GODFREY BLOOM and his party, UKIP, have made a pitch for those who feel the country was better run in the 1950s.

Yet there is nothing ‘‘traditional’’ in the argument he is making about the responsibilities of multi-national companies (Letters, December 6).

In excusing the tax-avoiding behaviour of companies such as Amazon and Starbucks as no more than their ‘‘duty’’, he is expressing an extreme view of how capitalism should operate.

Also, he is denigrating all those British companies, large and small, that do pay their taxes. The sums lost to us by large-scale tax avoidance are huge, dwarfing benefit fraud.

Multi-nationals are able to come here and to make the sort of profits that they do by making use of British infrastructure and British workers, whose skills, education and free health care all come courtesy of the taxpayers.
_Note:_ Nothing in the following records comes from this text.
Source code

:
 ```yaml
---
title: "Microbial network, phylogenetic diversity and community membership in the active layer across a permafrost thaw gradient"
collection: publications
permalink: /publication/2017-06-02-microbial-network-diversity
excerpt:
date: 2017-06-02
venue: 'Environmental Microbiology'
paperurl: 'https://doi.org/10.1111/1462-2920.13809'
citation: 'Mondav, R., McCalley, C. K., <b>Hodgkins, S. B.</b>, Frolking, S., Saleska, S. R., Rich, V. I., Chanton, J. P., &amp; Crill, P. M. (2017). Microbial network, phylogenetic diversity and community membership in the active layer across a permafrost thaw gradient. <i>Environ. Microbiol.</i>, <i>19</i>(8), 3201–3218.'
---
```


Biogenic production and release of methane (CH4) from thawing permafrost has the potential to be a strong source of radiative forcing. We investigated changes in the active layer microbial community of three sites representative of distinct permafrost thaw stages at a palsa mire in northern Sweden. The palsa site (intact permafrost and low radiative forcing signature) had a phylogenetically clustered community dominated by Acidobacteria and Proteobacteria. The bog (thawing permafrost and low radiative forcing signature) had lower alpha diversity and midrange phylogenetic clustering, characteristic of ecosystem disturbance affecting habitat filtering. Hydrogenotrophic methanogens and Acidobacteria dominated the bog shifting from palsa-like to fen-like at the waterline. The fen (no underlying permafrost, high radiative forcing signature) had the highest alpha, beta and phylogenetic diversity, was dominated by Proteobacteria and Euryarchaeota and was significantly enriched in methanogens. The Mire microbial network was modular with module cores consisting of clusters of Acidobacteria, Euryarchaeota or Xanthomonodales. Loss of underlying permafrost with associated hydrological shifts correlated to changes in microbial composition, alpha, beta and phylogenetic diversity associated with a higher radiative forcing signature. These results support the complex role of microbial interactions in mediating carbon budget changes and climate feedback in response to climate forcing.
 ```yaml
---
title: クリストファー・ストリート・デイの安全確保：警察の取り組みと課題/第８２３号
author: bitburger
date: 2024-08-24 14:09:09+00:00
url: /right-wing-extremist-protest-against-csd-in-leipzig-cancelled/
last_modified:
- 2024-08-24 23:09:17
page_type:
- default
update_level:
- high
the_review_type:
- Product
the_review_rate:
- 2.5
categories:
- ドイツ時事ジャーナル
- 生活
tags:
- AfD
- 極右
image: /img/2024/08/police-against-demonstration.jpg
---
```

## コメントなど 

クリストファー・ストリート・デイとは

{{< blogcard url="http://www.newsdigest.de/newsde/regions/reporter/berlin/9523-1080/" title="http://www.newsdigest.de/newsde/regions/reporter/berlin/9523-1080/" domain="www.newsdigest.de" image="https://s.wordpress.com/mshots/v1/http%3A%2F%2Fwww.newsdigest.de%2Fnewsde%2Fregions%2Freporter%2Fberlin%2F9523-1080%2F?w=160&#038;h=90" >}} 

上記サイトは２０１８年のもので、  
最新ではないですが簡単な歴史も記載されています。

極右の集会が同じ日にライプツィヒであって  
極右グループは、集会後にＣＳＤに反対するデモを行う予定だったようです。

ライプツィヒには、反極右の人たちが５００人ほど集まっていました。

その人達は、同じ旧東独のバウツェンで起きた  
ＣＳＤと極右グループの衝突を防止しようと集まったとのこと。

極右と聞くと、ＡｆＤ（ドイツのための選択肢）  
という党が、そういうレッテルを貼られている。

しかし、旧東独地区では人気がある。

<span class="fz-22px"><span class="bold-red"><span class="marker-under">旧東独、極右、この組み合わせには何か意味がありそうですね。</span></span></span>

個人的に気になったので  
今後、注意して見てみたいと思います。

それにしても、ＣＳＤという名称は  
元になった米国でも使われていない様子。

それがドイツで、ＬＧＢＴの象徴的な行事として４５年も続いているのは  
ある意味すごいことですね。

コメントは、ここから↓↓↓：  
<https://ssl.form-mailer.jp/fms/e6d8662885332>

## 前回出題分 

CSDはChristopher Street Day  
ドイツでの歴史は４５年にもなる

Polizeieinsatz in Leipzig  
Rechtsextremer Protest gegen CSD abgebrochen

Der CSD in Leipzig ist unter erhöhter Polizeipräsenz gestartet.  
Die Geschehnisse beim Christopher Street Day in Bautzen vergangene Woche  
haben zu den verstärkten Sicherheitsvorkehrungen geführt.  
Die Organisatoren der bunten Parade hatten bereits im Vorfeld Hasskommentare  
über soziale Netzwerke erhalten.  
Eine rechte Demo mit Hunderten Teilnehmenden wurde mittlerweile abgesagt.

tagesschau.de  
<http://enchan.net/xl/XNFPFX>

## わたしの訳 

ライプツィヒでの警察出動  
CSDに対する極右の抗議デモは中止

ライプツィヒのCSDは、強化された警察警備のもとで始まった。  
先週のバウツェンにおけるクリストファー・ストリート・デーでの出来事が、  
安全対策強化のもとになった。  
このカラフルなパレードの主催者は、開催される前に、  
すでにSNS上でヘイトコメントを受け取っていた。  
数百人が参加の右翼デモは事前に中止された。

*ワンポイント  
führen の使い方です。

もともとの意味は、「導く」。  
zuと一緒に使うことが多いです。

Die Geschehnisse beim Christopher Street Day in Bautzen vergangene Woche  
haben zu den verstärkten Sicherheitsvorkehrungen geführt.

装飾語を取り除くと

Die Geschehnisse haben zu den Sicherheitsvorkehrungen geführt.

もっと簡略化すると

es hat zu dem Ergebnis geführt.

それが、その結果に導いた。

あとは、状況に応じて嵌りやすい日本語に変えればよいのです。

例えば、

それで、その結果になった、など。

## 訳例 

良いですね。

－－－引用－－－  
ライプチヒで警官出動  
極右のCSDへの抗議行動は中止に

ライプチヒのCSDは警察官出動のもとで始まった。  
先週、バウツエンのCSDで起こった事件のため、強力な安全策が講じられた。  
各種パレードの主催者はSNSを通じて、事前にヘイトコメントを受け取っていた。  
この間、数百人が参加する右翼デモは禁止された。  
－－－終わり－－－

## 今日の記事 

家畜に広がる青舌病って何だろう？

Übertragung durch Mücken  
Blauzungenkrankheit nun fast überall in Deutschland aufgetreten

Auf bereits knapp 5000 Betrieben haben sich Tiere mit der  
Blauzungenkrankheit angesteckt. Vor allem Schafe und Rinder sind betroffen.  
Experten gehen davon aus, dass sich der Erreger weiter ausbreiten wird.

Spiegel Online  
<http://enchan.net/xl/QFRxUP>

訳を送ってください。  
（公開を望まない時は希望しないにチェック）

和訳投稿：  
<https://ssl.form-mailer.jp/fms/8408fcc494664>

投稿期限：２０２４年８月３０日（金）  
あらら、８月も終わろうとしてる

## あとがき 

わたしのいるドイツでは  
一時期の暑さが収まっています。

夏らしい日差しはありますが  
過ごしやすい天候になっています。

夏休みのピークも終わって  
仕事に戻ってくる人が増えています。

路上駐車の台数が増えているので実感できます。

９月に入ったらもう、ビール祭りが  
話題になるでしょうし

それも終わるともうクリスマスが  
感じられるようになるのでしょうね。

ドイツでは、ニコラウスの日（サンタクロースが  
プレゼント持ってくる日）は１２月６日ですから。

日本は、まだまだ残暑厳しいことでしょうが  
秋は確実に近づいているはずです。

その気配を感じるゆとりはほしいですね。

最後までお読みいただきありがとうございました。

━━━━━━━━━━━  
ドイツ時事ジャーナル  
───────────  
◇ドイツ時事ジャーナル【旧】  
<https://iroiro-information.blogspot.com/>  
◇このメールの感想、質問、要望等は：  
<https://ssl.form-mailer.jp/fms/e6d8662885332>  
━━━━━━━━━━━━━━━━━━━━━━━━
Yet we have the unedifying spectacle of companies such as Starbucks announcing big profits to shareholders apparently while claiming to the Inland Revenue that they are making a loss.

This is not the way to nurture successful, profitable businesses.

In Germany, businesses are expected to demonstrate responsibility to the community. Larger companies are legally obliged to include employees on their boards.

We deserve better than we seem to have got used to in the UK.

Chris Walker-Lyne, Millfield Road, York.